The medical examiner had estimated the man’s age as somewhere between twenty and twenty-five. In terms of police investigation, this was awkward. He could have been running with a younger crowd of teenagers, or an older crowd of young adults, depending on his emotional maturity. Carella decided to try a sampling of each, and his first stop was a teenage coffee house called Space, which had over the years run the gamut from kosher delicatessen to Puerto Rican bodega to store-front church to its present status. In contradiction to its name, Space was a ten-by-twelve room with a huge silver espresso machine on a counter at its far end. Like a futuristic idol, the machine intimidated the room and seemed to dwarf its patrons. All of the patrons were young. The girls were wearing blue jeans and long hair. The boys were bearded. In terms of police investigation, this was awkward. It meant they could be (a) hippies, (b) college students, (c) anarchists, (d) prophets, (e) all of the foregoing. To many police officers, of course, long hair or a beard (or both) automatically meant that any person daring to look like that was guilty of (a) possession of marijuana, (b) intent to sell heroin, (c) violation of the Sullivan Act, (d) fornication with livestock, (e) corrupting the morals of a minor, (f) conspiracy, (g) treason, (h) all of the foregoing. Carella wished he had a nickel for every clean-shaven, crew-cutted kid he had arrested for murdering his own brother. On the other hand, he was a police officer and he knew that the moment he showed his badge in this place, these long-haired youngsters would automatically assume he was guilty of (a) fascism, (b) brutality, (c) drinking beer and belching, (d) fornication with livestock, (e) harassment, (f) all of the foregoing. Some days, it was very difficult to earn a living.

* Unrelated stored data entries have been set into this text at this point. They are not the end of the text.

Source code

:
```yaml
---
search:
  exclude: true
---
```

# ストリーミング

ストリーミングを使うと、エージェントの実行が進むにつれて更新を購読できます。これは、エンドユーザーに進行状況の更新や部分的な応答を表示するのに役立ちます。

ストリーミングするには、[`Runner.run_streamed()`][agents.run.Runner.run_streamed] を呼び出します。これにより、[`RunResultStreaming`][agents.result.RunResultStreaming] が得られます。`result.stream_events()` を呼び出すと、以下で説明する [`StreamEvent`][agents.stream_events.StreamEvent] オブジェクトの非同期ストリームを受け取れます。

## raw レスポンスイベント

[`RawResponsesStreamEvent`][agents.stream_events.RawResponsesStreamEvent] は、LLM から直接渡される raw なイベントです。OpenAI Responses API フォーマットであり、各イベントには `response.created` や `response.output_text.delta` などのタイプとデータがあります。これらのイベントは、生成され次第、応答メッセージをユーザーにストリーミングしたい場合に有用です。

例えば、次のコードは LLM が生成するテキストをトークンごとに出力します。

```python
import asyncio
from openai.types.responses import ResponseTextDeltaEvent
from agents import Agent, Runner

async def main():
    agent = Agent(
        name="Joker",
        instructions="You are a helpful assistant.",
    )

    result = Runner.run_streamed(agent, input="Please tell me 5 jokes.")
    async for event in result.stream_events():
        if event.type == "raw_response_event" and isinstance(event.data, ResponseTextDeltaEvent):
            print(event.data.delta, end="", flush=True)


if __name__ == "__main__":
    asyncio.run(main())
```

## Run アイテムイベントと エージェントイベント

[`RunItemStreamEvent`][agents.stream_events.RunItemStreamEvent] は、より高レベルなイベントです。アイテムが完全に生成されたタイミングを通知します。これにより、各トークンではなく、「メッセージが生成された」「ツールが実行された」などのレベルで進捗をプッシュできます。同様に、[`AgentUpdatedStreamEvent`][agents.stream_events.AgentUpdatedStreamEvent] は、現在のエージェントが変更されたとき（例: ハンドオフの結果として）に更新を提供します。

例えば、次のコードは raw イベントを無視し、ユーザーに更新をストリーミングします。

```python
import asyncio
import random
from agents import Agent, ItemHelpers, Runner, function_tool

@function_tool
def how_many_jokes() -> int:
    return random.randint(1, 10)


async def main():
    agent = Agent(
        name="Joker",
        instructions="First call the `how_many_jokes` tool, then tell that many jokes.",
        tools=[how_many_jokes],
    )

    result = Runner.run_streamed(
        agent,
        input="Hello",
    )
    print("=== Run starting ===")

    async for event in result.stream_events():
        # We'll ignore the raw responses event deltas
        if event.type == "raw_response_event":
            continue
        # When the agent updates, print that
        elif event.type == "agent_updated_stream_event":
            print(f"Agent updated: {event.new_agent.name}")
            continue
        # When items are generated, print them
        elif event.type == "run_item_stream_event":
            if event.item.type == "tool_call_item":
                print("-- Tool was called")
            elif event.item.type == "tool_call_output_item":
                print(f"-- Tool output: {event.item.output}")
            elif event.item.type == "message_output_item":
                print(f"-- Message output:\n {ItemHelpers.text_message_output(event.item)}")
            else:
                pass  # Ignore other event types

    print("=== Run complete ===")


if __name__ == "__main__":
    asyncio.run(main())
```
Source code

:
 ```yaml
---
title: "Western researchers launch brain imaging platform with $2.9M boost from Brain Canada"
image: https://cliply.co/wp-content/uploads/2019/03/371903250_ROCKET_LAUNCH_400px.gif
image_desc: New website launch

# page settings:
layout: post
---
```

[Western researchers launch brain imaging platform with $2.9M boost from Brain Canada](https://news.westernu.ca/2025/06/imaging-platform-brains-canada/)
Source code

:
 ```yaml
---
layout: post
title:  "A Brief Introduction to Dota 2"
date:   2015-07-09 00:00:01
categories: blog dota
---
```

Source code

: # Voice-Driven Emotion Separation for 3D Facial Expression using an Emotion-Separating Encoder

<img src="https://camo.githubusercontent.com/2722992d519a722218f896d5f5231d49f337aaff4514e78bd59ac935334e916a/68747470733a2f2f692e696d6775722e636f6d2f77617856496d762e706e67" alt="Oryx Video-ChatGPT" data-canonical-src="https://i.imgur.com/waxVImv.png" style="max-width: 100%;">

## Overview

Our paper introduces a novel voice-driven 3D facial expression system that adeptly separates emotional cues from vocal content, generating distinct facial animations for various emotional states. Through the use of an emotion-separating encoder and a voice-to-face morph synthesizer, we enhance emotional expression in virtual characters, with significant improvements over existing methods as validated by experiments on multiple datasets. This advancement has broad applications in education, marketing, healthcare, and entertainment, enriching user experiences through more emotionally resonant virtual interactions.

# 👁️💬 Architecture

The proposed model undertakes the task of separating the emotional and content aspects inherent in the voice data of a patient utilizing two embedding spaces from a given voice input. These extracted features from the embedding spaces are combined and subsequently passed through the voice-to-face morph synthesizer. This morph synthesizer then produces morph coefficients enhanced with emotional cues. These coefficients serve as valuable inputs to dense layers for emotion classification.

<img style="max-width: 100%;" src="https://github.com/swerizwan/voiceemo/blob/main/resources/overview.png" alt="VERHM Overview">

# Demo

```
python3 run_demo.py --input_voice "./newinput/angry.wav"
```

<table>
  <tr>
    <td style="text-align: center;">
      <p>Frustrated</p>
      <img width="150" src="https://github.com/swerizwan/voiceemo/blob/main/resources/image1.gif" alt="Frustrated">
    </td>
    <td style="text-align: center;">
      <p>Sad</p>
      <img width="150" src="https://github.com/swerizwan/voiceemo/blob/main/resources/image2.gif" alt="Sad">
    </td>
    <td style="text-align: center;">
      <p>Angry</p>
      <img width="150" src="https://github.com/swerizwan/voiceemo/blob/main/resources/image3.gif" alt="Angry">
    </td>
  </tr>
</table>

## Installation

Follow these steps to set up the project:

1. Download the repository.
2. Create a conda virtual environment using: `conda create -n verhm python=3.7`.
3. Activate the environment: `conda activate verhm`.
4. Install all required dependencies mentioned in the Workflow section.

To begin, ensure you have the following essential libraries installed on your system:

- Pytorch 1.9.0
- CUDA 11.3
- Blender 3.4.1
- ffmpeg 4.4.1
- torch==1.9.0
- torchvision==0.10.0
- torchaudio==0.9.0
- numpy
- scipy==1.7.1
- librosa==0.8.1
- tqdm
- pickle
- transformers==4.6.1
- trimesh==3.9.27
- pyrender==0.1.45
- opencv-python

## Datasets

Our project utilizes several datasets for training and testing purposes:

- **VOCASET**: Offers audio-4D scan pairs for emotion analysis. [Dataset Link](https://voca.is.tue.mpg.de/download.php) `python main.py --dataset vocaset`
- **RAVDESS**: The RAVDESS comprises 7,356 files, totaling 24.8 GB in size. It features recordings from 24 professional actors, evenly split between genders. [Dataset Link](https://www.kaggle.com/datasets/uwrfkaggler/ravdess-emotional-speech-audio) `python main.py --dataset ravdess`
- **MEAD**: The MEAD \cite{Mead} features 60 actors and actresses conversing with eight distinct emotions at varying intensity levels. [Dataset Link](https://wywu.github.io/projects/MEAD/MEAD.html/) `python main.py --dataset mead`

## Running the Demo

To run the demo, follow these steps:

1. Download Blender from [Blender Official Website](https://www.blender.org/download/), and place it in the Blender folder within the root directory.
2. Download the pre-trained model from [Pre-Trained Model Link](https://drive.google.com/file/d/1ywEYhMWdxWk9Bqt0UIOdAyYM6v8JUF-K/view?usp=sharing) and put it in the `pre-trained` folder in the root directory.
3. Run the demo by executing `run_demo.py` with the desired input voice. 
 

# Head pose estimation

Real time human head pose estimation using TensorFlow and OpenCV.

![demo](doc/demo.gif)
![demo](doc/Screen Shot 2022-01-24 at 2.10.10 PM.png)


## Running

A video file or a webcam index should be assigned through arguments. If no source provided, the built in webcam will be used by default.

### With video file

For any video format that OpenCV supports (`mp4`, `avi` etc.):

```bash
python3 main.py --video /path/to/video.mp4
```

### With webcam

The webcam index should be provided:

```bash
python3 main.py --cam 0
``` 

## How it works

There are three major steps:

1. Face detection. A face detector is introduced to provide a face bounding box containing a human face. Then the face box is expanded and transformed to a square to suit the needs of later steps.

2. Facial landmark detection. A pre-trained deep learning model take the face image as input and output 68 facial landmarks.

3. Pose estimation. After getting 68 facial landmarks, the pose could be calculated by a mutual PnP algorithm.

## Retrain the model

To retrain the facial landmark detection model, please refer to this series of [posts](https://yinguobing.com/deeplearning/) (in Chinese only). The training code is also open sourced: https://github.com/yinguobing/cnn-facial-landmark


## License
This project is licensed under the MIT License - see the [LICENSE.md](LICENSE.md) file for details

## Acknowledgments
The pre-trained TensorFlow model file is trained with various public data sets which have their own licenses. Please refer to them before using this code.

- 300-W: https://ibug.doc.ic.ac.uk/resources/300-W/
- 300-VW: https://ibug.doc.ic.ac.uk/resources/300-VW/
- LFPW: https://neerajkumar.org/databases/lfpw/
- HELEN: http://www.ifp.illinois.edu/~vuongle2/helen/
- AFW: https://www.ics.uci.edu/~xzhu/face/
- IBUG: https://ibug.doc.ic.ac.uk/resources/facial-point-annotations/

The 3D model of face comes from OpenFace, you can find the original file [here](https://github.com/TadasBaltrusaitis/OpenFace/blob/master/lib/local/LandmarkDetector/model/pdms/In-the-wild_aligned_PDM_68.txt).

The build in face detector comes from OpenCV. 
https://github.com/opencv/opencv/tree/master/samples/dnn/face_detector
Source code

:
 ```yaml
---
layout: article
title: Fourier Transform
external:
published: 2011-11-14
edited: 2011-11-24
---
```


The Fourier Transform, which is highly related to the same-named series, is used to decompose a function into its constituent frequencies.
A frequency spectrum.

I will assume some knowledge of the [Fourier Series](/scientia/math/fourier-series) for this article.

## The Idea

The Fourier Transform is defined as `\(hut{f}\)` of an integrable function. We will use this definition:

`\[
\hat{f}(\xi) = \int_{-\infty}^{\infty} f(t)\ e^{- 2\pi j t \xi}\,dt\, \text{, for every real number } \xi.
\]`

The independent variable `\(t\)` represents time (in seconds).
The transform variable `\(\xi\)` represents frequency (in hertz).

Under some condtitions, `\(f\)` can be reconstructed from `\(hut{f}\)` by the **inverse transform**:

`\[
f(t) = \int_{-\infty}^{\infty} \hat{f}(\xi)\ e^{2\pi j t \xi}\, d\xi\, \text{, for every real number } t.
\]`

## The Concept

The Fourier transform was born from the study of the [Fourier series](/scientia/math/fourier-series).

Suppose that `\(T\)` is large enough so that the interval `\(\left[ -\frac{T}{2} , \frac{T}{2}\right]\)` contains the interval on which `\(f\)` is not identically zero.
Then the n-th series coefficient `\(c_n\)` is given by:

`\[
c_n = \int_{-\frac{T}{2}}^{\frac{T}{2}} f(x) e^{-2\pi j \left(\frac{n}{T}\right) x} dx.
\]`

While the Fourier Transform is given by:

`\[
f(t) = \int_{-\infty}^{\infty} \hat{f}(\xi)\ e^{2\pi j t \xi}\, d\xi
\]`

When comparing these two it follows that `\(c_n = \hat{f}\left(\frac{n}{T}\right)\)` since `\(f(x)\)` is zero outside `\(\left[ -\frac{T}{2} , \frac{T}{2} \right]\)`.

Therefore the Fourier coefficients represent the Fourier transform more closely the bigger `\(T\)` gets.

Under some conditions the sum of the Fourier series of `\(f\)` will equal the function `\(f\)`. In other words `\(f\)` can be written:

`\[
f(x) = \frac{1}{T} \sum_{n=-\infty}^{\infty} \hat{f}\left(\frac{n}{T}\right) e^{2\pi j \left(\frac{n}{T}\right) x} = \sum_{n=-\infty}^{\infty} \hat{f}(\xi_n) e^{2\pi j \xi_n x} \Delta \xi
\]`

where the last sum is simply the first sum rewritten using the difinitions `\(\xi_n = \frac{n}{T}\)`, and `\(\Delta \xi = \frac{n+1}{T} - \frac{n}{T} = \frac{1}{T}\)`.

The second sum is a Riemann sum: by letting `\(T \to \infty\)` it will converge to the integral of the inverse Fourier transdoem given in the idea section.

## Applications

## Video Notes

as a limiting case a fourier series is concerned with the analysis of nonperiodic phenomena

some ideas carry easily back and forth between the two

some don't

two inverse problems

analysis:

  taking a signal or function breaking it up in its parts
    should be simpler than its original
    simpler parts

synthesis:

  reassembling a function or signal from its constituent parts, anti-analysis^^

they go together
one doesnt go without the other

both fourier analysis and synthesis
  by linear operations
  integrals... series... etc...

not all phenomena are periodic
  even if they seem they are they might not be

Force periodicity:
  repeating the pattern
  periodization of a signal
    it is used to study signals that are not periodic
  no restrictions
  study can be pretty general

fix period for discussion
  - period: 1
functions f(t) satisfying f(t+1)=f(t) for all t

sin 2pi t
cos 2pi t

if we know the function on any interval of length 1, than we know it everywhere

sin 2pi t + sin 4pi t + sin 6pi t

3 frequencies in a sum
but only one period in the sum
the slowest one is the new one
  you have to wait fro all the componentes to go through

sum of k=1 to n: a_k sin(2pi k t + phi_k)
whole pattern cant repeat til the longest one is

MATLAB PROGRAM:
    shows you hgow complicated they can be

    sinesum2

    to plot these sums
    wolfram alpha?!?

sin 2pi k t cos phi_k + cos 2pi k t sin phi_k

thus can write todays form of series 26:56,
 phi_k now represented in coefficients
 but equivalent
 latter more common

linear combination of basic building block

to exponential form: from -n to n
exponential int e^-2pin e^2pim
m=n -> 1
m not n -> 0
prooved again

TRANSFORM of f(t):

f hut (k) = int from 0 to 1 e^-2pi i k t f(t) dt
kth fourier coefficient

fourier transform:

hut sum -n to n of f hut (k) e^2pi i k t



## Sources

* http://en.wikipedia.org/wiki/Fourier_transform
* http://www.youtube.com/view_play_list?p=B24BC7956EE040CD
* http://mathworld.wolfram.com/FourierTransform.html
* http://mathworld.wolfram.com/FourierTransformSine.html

The cop smell seeped into the room almost before the door closed behind him. The kids looked at him, and he looked back at them, and he knew that if he asked them what date it was, they would answer in chorus, “The thirty-fifth of December.” He chose the table closest to the door, pulling out a chair and sitting between a boy with long blond hair and a dark boy with a straggly beard. The girl opposite him had long brown hair, frightened brown eyes, and the face of an angel.
“Yes?” the blond boy asked.
“I’m a police officer,” Carella said, and showed his shield. The boys glanced at it without interest. The girl brushed a strand of hair from her cheek and turned her head away. “I’m trying to identify a man who was murdered in this area.”
“When?” the boy with the beard asked.
“Sunday night. April eighteenth.”
“Where?” the blond boy asked.
“In an abandoned tenement on Harrison.”
“What’d you say your name was?” the blond boy asked.
“Detective Steve Carella.”
The girl moved her chair back, and rose suddenly, as though anxious to get away from the table. Carella put his hand on her arm and said, “What’s your name, miss?”
“Mary Margaret,” she said. She did not sit again. She moved her arm, freeing it from Carella’s hand, and then turned to go.